TODO: Explain what exactly this item logs and how the key type varies and how
it's supposed to be used in the context of tree logging.

Key:
key.objectid = inode number of the directory
key.type = BTRFS_DIR_LOG_ITEM_KEY or BTRFS_DIR_LOG_INDEX_KEY (Todo: Depends on what ? )
key.offset = first offset (TODO: What exactly is it? )
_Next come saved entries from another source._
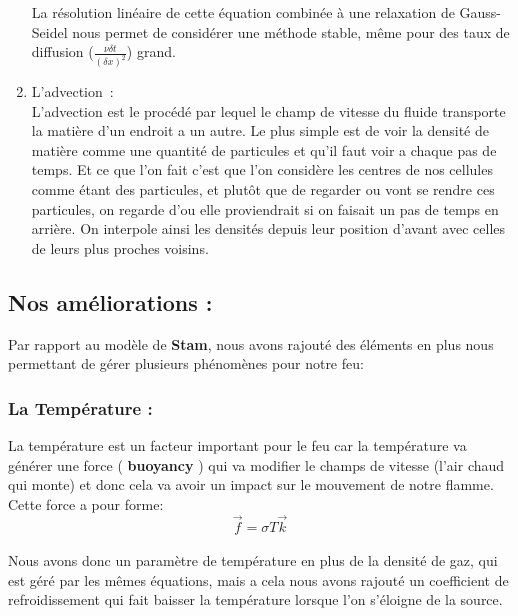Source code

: \documentclass[a4paper,10pt]{article}
\begin{document}
\begin{enumerate}
  La résolution linéaire de cette équation combinée à une relaxation de
  Gauss-Seidel nous permet de considérer une méthode stable, même pour
  des taux de diffusion ($ \frac{\nu \delta t}{({\delta x})^2}$)
  grand.\\
  
  \item{L'advection~:}\\ L'advection est le procédé par lequel le
    champ de vitesse du fluide transporte la matière d'un endroit a un
    autre. Le plus simple est de voir la densité de matière comme une
    quantité de particules et qu'il faut voir a chaque pas de
    temps. Et ce que l'on fait c'est que l'on considère les centres de
    nos cellules comme étant des particules, et plutôt que de regarder
    ou vont se rendre ces particules, on regarde d'ou elle
    proviendrait si on faisait un pas de temps en arrière. On
    interpole ainsi les densités depuis leur position d'avant avec
    celles de leurs plus proches voisins.\\
\end{enumerate}

\subsection{Nos améliorations :}
Par rapport au modèle de \textbf{Stam}, nous avons rajouté des éléments en plus 
nous permettant de gérer plusieurs phénomènes pour notre feu:\\
 
\subsubsection{La Température :}
La température est un facteur important pour le feu car la température
va générer une force ( \textbf{buoyancy} ) qui va modifier le champs de vitesse 
(l'air chaud qui monte) et donc cela va avoir un impact sur le mouvement de notre
flamme.\\ 
Cette force a pour forme:\\
\begin{equation}
	\vec{f} = \sigma T \vec{k} 
\end{equation}
\\

Nous avons donc un paramètre de température en plus de la densité de gaz, qui
est géré par les mêmes équations, mais a cela nous avons rajouté un
coefficient de refroidissement qui fait baisser la température lorsque
l'on s'éloigne de la source.\\
\end{document}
struct btrfs_dir_log_item {
		/* End of range [key.offset, end] */
        __le64 end;
}


BALANCE item
------------

BALANCE item is inserted when a balancing operation commences. Its purpose is
to enable balancing to continue in case a crash occurs. It stores the
parameters passed from userspace via the ioctl interface.

Key:
key.objectid = BTRFS_BALANCE_OBJECTID
key.type = BTRFS_TEMPORARY_ITEM_KEY
key.offset = 0

struct btrfs_balance_item {
        /* BTRFS_BALANCE_* */
        __le64 flags;
		/* Options for DATA chunks */
        struct btrfs_disk_balance_args data;
		/* Options for META chunks */
        struct btrfs_disk_balance_args meta;
		/* Options for SYSTEM chunks */
        struct btrfs_disk_balance_args sys;

        __le64 unused[4];
}

struct btrfs_disk_balance_args {
        /*
         * profiles to operate on, single is denoted by
         * BTRFS_AVAIL_ALLOC_BIT_SINGLE
         */
        __le64 profiles;

        /*
         * usage filter
         * BTRFS_BALANCE_ARGS_USAGE with a single value means '0..N'
         * BTRFS_BALANCE_ARGS_USAGE_RANGE - range syntax, min..max
         */
        union {
                __le64 usage;
                struct {
                        __le32 usage_min;
                        __le32 usage_max;
                };
        };

        /* devid filter */
        __le64 devid;

        /* devid subset filter [pstart..pend) */
        __le64 pstart;
        __le64 pend;

        /* btrfs virtual address space subset filter [vstart..vend) */
        __le64 vstart;
        __le64 vend;

        /*
         * profile to convert to, single is denoted by
         * BTRFS_AVAIL_ALLOC_BIT_SINGLE
         */
        __le64 target;

        /* BTRFS_BALANCE_ARGS_* */
        __le64 flags;

        /*
         * BTRFS_BALANCE_ARGS_LIMIT with value 'limit'
         * BTRFS_BALANCE_ARGS_LIMIT_RANGE - the extend version can use minimum
         * and maximum
         */
        union {
                __le64 limit;
                struct {
                        __le32 limit_min;
                        __le32 limit_max;
                };
        };

        /*
         * Process chunks that cross stripes_min..stripes_max devices,
         * BTRFS_BALANCE_ARGS_STRIPES_RANGE
         */
        __le32 stripes_min;
        __le32 stripes_max;

        __le64 unused[6];
}

UUID item
----------------

For every created subvolume/snapshot an item is inserted into the UUID tree.
This items is used to map from uuid to subvolume id. 

Key:
key.objectid = first half of UUID 
key.type = UUID_KEY_SUBVOL  or UUID_KEY_RECEIVED_SUBVOL
key.offset = second half of UUID 

The body of the items consists of an array of one or more (but typically one) 
subvolume id.  For subvolumes the key's type field has a value of UUID_KEY_SUBVOL. 
When a subvolume is received it creates both a UUID_KEY_RECEIVED_SUBVOL and 
UUID_KEY_SUBVOL items with the same subvol_id body.